■ WORK REQUEST:
Using the word "взыва" as the filter, copy each matching line from the records.

── MATERIAL SUPPLIED

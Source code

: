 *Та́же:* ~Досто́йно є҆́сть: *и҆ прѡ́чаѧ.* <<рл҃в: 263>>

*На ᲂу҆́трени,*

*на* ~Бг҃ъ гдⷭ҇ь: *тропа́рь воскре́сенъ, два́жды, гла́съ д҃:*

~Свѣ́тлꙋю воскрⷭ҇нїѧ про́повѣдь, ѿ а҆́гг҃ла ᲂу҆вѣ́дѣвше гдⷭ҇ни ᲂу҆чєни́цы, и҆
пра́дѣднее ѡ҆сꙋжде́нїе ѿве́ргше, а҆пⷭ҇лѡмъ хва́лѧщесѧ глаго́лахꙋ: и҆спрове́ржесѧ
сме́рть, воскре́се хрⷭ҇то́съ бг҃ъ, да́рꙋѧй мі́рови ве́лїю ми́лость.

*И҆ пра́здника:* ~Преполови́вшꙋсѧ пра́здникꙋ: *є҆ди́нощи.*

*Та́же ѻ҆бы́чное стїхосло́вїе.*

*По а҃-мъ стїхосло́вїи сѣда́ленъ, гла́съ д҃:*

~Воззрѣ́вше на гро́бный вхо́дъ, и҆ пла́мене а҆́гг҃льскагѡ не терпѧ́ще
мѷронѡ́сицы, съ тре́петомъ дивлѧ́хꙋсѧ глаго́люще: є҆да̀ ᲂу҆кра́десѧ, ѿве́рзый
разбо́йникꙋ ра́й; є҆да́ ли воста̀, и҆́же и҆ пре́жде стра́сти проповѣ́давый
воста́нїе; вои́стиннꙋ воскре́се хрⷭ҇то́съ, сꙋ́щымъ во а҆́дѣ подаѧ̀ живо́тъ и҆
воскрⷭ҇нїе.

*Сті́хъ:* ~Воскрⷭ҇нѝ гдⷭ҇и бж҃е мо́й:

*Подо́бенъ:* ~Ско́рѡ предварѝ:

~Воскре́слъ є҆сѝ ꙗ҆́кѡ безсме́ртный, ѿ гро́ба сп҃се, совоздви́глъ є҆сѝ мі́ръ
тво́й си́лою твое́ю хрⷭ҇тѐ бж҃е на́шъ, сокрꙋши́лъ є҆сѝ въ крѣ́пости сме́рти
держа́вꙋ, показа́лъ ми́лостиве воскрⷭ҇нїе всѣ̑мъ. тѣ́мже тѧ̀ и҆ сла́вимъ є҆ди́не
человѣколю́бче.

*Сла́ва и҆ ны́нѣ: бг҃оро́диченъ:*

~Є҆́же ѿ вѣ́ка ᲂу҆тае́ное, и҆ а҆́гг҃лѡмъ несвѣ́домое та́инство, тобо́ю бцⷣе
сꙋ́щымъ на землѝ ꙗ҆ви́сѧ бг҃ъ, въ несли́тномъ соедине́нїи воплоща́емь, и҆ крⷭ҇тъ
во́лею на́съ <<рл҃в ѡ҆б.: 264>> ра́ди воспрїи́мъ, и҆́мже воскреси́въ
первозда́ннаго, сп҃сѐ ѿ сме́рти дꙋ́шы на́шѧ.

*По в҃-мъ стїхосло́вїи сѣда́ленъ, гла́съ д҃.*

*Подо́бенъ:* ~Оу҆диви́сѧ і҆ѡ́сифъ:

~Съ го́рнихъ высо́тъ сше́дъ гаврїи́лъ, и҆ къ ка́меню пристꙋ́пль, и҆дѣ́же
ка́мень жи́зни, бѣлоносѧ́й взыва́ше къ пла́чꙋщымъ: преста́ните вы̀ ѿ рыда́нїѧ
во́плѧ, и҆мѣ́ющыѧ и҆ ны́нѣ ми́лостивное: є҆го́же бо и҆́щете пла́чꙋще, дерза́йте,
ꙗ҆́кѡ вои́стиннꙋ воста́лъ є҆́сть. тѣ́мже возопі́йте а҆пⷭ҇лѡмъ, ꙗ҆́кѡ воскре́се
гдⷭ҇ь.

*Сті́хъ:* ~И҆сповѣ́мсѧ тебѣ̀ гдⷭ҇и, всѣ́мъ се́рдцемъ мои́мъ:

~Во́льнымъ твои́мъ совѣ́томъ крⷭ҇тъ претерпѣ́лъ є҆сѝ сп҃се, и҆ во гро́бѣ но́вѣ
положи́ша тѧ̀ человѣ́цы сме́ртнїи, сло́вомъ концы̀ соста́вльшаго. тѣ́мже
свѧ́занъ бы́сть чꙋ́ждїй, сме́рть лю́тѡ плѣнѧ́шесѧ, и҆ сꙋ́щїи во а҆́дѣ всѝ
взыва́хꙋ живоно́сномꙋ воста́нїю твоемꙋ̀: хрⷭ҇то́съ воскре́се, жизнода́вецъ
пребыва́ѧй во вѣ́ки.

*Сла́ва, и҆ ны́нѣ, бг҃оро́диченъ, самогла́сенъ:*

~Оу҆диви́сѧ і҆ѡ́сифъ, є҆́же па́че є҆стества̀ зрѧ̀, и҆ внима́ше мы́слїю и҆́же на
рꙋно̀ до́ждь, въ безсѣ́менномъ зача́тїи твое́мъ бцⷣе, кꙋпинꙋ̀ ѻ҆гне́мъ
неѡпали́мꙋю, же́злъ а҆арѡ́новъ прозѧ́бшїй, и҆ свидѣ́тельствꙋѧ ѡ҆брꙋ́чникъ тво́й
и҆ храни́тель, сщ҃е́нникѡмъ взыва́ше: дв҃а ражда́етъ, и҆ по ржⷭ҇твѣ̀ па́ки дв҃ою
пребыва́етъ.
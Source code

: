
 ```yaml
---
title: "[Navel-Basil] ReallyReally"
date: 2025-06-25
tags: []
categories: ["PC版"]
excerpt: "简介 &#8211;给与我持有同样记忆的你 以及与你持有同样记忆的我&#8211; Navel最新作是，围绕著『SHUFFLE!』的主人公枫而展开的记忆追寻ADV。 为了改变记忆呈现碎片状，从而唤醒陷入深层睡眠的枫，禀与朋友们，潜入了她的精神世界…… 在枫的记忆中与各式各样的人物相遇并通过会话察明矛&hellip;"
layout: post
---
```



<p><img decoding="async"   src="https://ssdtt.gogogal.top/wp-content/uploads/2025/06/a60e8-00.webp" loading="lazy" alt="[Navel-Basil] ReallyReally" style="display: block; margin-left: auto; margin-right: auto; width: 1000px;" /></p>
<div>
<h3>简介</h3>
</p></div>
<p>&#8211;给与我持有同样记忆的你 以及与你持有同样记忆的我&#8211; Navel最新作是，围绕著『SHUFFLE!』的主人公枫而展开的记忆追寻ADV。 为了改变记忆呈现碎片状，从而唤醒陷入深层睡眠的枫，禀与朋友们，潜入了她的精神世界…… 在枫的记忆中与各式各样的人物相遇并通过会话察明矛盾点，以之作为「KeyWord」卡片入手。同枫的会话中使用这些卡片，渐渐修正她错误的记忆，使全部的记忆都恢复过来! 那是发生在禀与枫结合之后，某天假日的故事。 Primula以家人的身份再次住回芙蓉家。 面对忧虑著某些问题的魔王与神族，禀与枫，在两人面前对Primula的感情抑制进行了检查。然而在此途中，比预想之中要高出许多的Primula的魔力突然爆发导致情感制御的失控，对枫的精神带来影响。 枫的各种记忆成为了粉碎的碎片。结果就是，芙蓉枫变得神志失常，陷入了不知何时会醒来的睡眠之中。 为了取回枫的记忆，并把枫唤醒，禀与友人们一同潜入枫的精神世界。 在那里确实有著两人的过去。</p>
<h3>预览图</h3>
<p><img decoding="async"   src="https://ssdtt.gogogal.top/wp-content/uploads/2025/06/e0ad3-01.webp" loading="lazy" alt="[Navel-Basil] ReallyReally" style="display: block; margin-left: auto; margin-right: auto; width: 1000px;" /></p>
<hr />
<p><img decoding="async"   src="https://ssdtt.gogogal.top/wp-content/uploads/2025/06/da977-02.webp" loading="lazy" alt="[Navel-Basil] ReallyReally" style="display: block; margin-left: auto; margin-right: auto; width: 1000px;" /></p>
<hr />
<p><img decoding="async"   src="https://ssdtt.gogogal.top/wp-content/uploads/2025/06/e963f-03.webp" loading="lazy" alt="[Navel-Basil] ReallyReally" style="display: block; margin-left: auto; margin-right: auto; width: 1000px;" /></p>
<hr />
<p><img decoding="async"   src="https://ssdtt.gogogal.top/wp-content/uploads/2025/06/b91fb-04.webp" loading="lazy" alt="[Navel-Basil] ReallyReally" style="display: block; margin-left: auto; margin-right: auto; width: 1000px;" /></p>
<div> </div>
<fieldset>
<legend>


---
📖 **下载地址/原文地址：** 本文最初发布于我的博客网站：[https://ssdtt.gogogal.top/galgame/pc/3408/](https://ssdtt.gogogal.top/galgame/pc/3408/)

────

■ ANSWER TO THIS EXERCISE:
ка́мень жи́зни, бѣлоносѧ́й взыва́ше къ пла́чꙋщымъ: преста́ните вы̀ ѿ рыда́нїѧ
взыва́хꙋ живоно́сномꙋ воста́нїю твоемꙋ̀: хрⷭ҇то́съ воскре́се, жизнода́вецъ
и҆ храни́тель, сщ҃е́нникѡмъ взыва́ше: дв҃а ражда́етъ, и҆ по ржⷭ҇твѣ̀ па́ки дв҃ою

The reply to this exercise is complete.